─── Records for the task ───

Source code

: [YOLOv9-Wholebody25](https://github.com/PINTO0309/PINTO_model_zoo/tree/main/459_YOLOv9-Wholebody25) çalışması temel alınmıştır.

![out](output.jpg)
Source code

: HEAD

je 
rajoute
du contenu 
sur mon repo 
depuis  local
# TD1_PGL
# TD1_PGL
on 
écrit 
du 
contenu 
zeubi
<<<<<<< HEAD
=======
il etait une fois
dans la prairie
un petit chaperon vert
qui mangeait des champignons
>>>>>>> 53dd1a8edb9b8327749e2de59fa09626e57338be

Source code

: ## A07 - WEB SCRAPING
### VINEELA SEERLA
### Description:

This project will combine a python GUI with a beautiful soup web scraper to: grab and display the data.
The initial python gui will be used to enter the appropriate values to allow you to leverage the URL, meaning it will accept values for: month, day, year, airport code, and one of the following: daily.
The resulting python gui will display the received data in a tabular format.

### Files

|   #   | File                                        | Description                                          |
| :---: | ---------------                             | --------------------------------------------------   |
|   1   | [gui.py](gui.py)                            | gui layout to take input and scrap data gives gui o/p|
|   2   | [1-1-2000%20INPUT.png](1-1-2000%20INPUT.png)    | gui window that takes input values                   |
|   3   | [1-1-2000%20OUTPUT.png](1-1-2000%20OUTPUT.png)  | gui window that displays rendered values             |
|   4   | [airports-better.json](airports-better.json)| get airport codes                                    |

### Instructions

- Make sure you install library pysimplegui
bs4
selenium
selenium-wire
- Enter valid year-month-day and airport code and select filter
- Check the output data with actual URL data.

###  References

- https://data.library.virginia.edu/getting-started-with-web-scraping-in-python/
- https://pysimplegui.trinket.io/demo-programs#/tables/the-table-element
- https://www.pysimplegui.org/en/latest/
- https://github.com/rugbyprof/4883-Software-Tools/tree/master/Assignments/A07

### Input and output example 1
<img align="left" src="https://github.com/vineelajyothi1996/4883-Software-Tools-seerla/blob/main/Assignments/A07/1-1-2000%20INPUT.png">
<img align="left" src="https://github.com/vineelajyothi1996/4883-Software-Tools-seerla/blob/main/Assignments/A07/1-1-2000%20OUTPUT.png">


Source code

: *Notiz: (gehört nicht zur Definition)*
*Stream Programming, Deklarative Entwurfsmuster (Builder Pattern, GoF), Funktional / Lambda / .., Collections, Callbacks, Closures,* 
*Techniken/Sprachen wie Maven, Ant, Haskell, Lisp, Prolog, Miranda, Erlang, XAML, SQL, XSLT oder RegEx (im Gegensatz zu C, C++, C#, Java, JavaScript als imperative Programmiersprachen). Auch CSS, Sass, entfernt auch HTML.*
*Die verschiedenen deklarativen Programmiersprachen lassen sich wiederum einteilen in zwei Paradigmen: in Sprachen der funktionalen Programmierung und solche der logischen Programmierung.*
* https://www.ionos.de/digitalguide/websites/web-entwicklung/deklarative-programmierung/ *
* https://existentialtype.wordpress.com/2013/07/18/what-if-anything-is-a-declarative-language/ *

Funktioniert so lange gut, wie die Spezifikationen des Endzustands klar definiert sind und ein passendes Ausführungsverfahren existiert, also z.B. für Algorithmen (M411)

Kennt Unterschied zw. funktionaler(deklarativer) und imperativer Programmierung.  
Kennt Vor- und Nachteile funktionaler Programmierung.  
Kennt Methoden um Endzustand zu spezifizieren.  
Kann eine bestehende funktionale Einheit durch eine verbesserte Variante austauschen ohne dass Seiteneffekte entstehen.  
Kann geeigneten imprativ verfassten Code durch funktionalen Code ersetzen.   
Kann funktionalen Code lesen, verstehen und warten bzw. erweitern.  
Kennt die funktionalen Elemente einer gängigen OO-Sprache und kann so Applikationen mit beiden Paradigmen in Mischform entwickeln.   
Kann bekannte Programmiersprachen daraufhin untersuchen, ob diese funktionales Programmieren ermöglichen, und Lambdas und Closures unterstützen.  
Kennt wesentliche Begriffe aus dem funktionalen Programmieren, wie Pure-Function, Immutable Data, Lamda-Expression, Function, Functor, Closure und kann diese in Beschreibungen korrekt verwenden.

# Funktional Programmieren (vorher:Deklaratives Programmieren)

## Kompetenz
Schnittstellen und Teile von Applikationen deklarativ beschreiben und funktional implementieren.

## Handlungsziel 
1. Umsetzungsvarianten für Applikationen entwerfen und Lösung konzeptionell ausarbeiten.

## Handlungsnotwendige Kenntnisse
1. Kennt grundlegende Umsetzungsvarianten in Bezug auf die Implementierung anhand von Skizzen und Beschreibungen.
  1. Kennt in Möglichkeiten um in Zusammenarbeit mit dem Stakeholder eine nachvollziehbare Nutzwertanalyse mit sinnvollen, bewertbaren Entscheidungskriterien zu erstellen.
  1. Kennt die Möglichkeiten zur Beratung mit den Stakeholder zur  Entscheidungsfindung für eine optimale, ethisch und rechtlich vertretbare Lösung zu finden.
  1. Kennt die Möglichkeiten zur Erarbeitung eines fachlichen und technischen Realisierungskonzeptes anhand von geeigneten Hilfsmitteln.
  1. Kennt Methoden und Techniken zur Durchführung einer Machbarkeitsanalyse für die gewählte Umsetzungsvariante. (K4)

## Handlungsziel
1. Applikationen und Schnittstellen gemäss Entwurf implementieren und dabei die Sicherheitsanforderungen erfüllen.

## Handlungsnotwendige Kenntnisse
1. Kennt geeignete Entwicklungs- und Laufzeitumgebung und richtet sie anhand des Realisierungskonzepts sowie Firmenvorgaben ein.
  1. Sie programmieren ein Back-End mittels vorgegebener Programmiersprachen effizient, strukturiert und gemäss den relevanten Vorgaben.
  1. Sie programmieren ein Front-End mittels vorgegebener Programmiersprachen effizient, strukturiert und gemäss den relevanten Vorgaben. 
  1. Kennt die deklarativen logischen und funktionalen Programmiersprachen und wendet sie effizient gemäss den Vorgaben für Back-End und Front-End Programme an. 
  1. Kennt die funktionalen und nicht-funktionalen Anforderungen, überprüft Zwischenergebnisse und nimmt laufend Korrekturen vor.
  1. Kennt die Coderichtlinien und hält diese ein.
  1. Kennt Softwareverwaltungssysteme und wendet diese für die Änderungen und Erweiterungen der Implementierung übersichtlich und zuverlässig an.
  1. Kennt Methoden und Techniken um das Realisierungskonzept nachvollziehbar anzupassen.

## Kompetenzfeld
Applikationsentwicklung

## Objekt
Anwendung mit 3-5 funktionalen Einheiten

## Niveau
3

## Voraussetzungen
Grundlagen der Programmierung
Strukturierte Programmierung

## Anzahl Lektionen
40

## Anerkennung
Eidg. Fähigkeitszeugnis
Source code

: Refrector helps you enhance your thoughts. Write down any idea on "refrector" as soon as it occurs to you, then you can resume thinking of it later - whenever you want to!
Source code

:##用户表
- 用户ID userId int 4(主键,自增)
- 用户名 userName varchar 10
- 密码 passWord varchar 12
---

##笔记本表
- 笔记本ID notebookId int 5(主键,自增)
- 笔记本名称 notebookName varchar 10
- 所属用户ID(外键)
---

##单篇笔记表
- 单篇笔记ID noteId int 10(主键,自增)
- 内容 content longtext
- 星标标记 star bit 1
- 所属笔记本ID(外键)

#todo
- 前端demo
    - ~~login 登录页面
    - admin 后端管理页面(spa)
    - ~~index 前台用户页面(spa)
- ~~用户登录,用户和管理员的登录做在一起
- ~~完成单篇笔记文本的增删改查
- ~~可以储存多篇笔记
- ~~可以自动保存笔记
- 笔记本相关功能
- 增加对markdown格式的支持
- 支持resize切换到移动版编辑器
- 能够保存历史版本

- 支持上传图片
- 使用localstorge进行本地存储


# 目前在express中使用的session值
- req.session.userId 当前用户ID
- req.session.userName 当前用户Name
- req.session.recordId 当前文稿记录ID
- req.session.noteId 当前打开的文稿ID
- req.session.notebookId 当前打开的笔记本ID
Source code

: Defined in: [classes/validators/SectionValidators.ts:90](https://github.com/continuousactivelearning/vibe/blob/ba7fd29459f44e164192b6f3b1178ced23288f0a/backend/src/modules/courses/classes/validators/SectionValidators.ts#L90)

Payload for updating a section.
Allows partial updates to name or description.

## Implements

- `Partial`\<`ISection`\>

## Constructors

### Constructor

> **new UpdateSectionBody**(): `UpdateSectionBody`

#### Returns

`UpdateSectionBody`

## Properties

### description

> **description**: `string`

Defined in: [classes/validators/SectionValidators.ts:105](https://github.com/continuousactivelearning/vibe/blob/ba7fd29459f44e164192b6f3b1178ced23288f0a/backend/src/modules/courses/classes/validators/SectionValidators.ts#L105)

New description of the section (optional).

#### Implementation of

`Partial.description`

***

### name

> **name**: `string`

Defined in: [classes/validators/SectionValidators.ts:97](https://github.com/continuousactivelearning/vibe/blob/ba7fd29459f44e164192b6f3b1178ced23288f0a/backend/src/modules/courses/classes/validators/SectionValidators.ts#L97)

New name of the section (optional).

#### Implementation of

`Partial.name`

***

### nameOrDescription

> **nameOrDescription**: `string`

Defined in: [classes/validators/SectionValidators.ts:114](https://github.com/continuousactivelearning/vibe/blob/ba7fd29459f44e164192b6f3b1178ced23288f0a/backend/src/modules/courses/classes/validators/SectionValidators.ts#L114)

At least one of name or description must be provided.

───

*Your goal*
In the entries above, how many lines include the word "nicht"? Only the number should be given.

*Reply*
2